For the first dozen years of her career, or until she released 1976's masterly Hejira, Joni Mitchell was one of music's most revealing songwriters, limning the folds and fault lines of her emotions and experiences with staggering clarity. And for the last half-decade, across four volumes, the Joni Mitchell Archives have undertaken one of the most revealing studies of any living songwriter, showing not only the routes Mitchell took to reach milestones including Blue and Court And Spark but also unfolding the map to suggest avenues she opted not to explore.
Late last year, the Archives reached the end of the '70s, or the close of what conventional wisdom wrongly holds as her only great albums. It is logical, then, for the work to turn now to thematic excavation, as it does on the 61-track, career-spanning sprawl of Joni's Jazz. "Produced for release by Joni Mitchell," it also includes laudatory words from Herbie Hancock and the late Wayne Shorter and a brief remembrance from Mitchell herself. The set is sweeping, taking as one endpoint 1968's Song To A Seagull and as the other her apostle-assisted performance at the Newport Folk Festival in 2022.

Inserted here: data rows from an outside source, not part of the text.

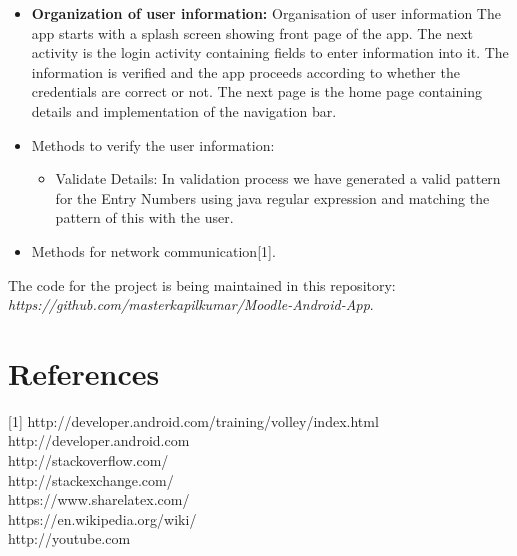 \documentclass[12pt]{article}
\begin{document}
\begin{itemize}
\item \textbf{Organization of user information:} Organisation of user information
The app starts with a splash screen showing front page of the app. The next activity is the login activity containing fields to enter information into it. The information is verified and the app proceeds according to whether the credentials are correct or not. The next page is the home page containing details and implementation of the navigation bar. 

    
\item Methods to verify the user information:
	\begin{itemize}
		\item 
		Validate Details: In validation process we have generated a valid pattern for the Entry Numbers using java regular expression and matching the pattern of this with the user.
	\end{itemize}
\item Methods for network communication[1].
\end{itemize}

The code for the project is being maintained in this repository: {\em https://github.com/masterkapilkumar/Moodle-Android-App}.


\section{References}
[1] http://developer.android.com/training/volley/index.html \\
http://developer.android.com \\
http://stackoverflow.com/ \\
http://stackexchange.com/ \\
https://www.sharelatex.com/ \\
https://en.wikipedia.org/wiki/ \\
http://youtube.com
\end{document}
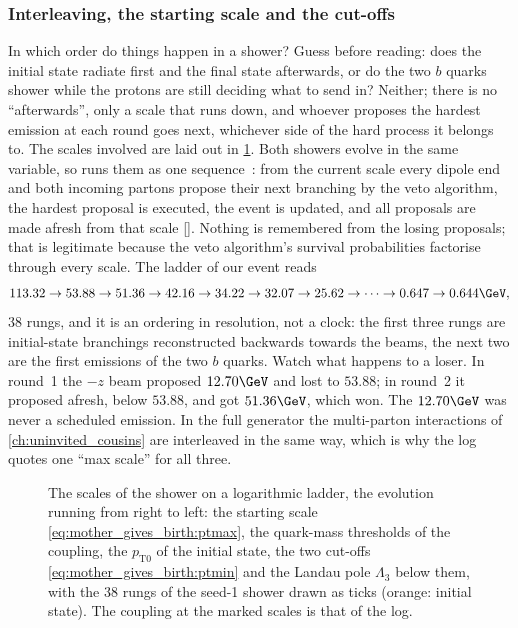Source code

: \subsubsection{Interleaving, the starting scale and the cut-offs}
\label{sec:mother_gives_birth:scales}

In which order do things happen in a shower? Guess before reading: does the
initial state radiate first and the final state afterwards, or do the two
$b$ quarks shower while the protons are still deciding what to send in?
Neither; there is no ``afterwards'', only a scale that runs down, and
whoever proposes the hardest emission at each round goes next, whichever
side of the hard process it belongs to. The scales involved are laid out in
\cref{fig:mother_gives_birth:scale_ladder}.
Both showers evolve in the same variable, so \PYTHIA runs them as one
sequence~\cite{Sjostrand:2004ef}: from the current scale every dipole end
and both incoming partons propose their next branching by the veto
algorithm, the hardest proposal is executed, the event is updated, and all
proposals are made afresh from that scale []. Nothing is
remembered from the losing proposals; that is legitimate because the veto
algorithm's survival probabilities factorise through every scale. The
ladder of our event reads
\begin{equation*}
  113.32\to53.88\to51.36\to42.16\to34.22\to32.07\to25.62\to\cdots
  \to0.647\to0.644\GeV ,
\end{equation*}
38 rungs, and it is an ordering in resolution, not a clock: the first
three rungs are initial-state branchings reconstructed backwards towards
the beams, the next two are the first emissions of the two $b$ quarks.
Watch what happens to a loser. In round~1 the $-z$ beam proposed
$12.70\GeV$ and lost to $53.88$; in round~2 it proposed afresh, below
$53.88$, and got $51.36\GeV$, which won. The $12.70\GeV$ was never a
scheduled emission. In the
full generator the multi-parton interactions of \cref{ch:uninvited_cousins}
are interleaved in the same way, which is why the \CMSSW log quotes one
``max \pt scale'' for all three.

\begin{figure}[htbp]\centering
\resizebox{\textwidth}{!}{}
\caption[The scales of the shower on a logarithmic ladder with the 38 rungs of our event]{The scales of the shower on a logarithmic ladder, the evolution running from right to left: the starting scale \cref{eq:mother_gives_birth:ptmax}, the quark-mass thresholds of the coupling, the $p_{\mathrm{T}0}$ of the initial state, the two cut-offs \cref{eq:mother_gives_birth:ptmin} and the Landau pole $\Lambda_3$ below them, with the $38$ rungs of the seed-1 shower drawn as ticks (orange: initial state). The coupling at the marked scales is that of the  log.}
\label{fig:mother_gives_birth:scale_ladder}
\end{figure}


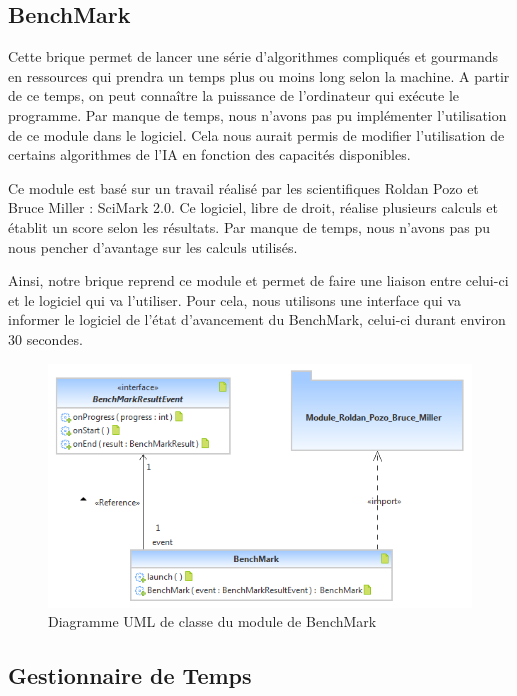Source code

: \subsection{BenchMark}

Cette brique permet de lancer une série d'algorithmes compliqués et gourmands en ressources qui prendra un temps plus ou moins long selon la machine. A partir de ce temps, on peut connaître la puissance de l'ordinateur qui exécute le programme. Par manque de temps, nous n'avons pas pu implémenter l'utilisation de ce module dans le logiciel. Cela nous aurait permis de modifier l'utilisation de certains algorithmes de l'IA en fonction des capacités disponibles.

Ce module est basé sur un travail réalisé par les scientifiques Roldan Pozo et Bruce Miller : SciMark 2.0. Ce logiciel, libre de droit, réalise plusieurs calculs et établit un score selon les résultats. Par manque de temps, nous n'avons pas pu nous pencher d'avantage sur les calculs utilisés.

Ainsi, notre brique reprend ce module et permet de faire une liaison entre celui-ci et le logiciel qui va l'utiliser. Pour cela, nous utilisons une interface qui va informer le logiciel de l'état d'avancement du BenchMark, celui-ci durant environ 30 secondes.

\begin{figure}[H]
\centering
\includegraphics[scale=1]{Architecture/BenchMark.png}
\caption{Diagramme UML de classe du module de BenchMark}
\label{bench}
\end{figure}

\subsection{Gestionnaire de Temps}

It zigs and zags through her albums with an express purpose: to prove that Mitchell has always engaged with jazz, even in her flowing days of folk, and that jazz luminaries including Metheny and Mingus, Hancock and Pastorius only escalated that propensity.
On these terms, of course, the set is marvellous. Hear the way Mitchell moves like vapour, for instance, through the melodic and rhythmic shifts of 2007's Shine, or how she merges with Shorter's soprano saxophone at the end of Paprika Plains, from '77's Don Juan's Reckless Daughter. Reconsider the way her voice hangs over the piano chords during opener Blue when you hear her update that technique two decades - or, here, six tracks - later during Night Ride Home track Come In From The Cold. Gershwin-sized questions linger here about what Mitchell considers jazz; no question remains, however, that its pull has always pushed her.
Unlike the four prior archival editions, Joni's Jazz gives listeners very little that's new - a pair of unreleased demos from 1980, a few deep cuts from earlier boxes, an easy-to-overlook but spirited rendition of Marvin Gaye's Trouble Man alongside bassist Kyle Eastwood and his brassy band, from 1998. It is tempting to see it, then, as a chaotic but mostly coherent and sometimes very compelling streaming playlist, given deluxe physical form.
This isn't a set for the diggers, then, but those rarities are meant to support the wider ideas, anyway. Backed only by Guerin, then her ex, during that Be Cool demo, Mitchell seems to delight as she scat-sings, playing inside the space that Shorter and Russell Ferrante would soon fill on 1982's Wild Things Run Fast. Likewise, a decade later, she revels in the wordless twists and turns of her voice during an early version of Two Grey Rooms, singing inside the sound like a painter imagining how their brushstrokes may eventually appear on canvas. Indeed, perhaps the real gift of this set's largesse is putting Mitchell's frequently dismissed work from the '80s onward in conversation with what came earlier, and those latter works often uphold their end. If there was jazz at the start for Mitchell, it never vanished.